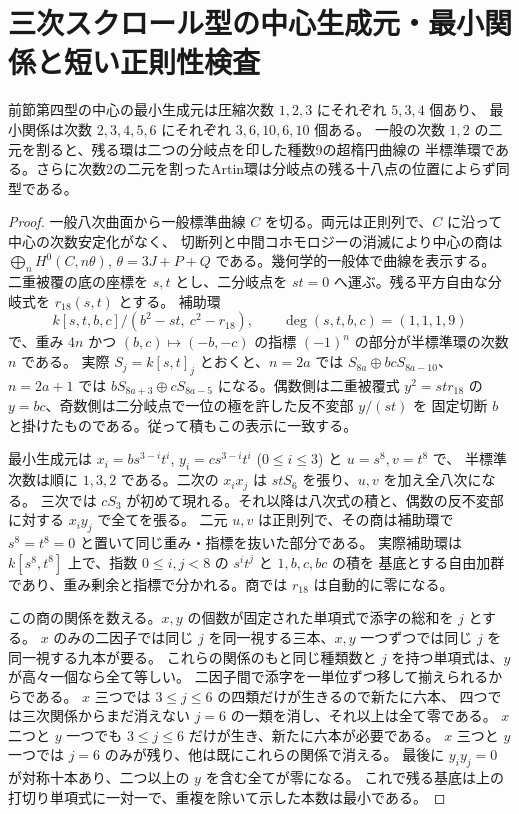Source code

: \section{三次スクロール型の中心生成元・最小関係と短い正則性検査}
\label{sec:scroll-spin-center-generators}
\begin{theorem}\label{thm:scroll-spin-center-generators}
前節第四型の中心の最小生成元は圧縮次数 $1,2,3$ にそれぞれ $5,3,4$ 個あり、
最小関係は次数 $2,3,4,5,6$ にそれぞれ $3,6,10,6,10$ 個ある。
一般の次数 $1,2$ の二元を割ると、残る環は二つの分岐点を印した種数9の超楕円曲線の
半標準環である。さらに次数2の二元を割ったArtin環は分岐点の残る十八点の位置によらず同型である。
\end{theorem}
\begin{proof}
一般八次曲面から一般標準曲線 $C$ を切る。両元は正則列で、$C$ に沿って中心の次数安定化がなく、
切断列と中間コホモロジーの消滅により中心の商は $\bigoplus_n H^0(C,n\theta)$,
$\theta=3J+P+Q$ である。幾何学的一般体で曲線を表示する。
二重被覆の底の座標を $s,t$ とし、二分岐点を $st=0$ へ運ぶ。残る平方自由な分岐式を $r_{18}(s,t)$ とする。
補助環
\[
    k[s,t,b,c]/(b^2-st,\ c^2-r_{18}),\qquad
             \deg(s,t,b,c)=(1,1,1,9)
\]
で、重み $4n$ かつ $(b,c)\mapsto(-b,-c)$ の指標 $(-1)^n$ の部分が半標準環の次数 $n$ である。
実際 $S_j=k[s,t]_j$ とおくと、$n=2a$ では $S_{8a}\oplus bcS_{8a-10}$、
$n=2a+1$ では $bS_{8a+3}\oplus cS_{8a-5}$ になる。偶数側は二重被覆式
$y^2=st r_{18}$ の $y=bc$、奇数側は二分岐点で一位の極を許した反不変部 $y/(st)$ を
固定切断 $b$ と掛けたものである。従って積もこの表示に一致する。

最小生成元は $x_i=b s^{3-i}t^i$, $y_i=c s^{3-i}t^i$ ($0\le i\le3$) と $u=s^8,v=t^8$ で、
半標準次数は順に $1,3,2$ である。二次の $x_ix_j$ は $stS_6$ を張り、$u,v$ を加え全八次になる。
三次では $cS_3$ が初めて現れる。それ以降は八次式の積と、偶数の反不変部に対する $x_i y_j$ で全てを張る。
二元 $u,v$ は正則列で、その商は補助環で $s^8=t^8=0$ と置いて同じ重み・指標を抜いた部分である。
実際補助環は $k[s^8,t^8]$ 上で、指数 $0\le i,j<8$ の $s^it^j$ と $1,b,c,bc$ の積を
基底とする自由加群であり、重み剰余と指標で分かれる。商では $r_{18}$ は自動的に零になる。

この商の関係を数える。$x,y$ の個数が固定された単項式で添字の総和を $j$ とする。
$x$ のみの二因子では同じ $j$ を同一視する三本、$x,y$ 一つずつでは同じ $j$ を同一視する九本が要る。
これらの関係のもと同じ種類数と $j$ を持つ単項式は、$y$ が高々一個なら全て等しい。
二因子間で添字を一単位ずつ移して揃えられるからである。
$x$ 三つでは $3\le j\le6$ の四類だけが生きるので新たに六本、
四つでは三次関係からまだ消えない $j=6$ の一類を消し、それ以上は全て零である。
$x$ 二つと $y$ 一つでも $3\le j\le6$ だけが生き、新たに六本が必要である。
$x$ 三つと $y$ 一つでは $j=6$ のみが残り、他は既にこれらの関係で消える。
最後に $y_i y_j=0$ が対称十本あり、二つ以上の $y$ を含む全てが零になる。
これで残る基底は上の打切り単項式に一対一で、重複を除いて示した本数は最小である。


\end{proof}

What you are asked to do - Checking each line above, count the ones that hold the word "にそれぞれ" and state the total alone.

Task solution - 2